PROBLEM TO SOLVE.
Word for word, repeat all of the entries.

EXERCISE INPUTS.
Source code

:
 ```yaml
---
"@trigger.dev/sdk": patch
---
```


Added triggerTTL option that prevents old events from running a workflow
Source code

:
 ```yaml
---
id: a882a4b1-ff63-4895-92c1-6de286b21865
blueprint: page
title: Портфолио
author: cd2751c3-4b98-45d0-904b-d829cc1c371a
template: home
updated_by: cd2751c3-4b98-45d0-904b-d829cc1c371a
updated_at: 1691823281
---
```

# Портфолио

RESPONSE.
Source code

:
 ```yaml
---
"@trigger.dev/sdk": patch
---
```


Added triggerTTL option that prevents old events from running a workflow
Source code

:
 ```yaml
---
id: a882a4b1-ff63-4895-92c1-6de286b21865
blueprint: page
title: Портфолио
author: cd2751c3-4b98-45d0-904b-d829cc1c371a
template: home
updated_by: cd2751c3-4b98-45d0-904b-d829cc1c371a
updated_at: 1691823281
---
```

# Портфолио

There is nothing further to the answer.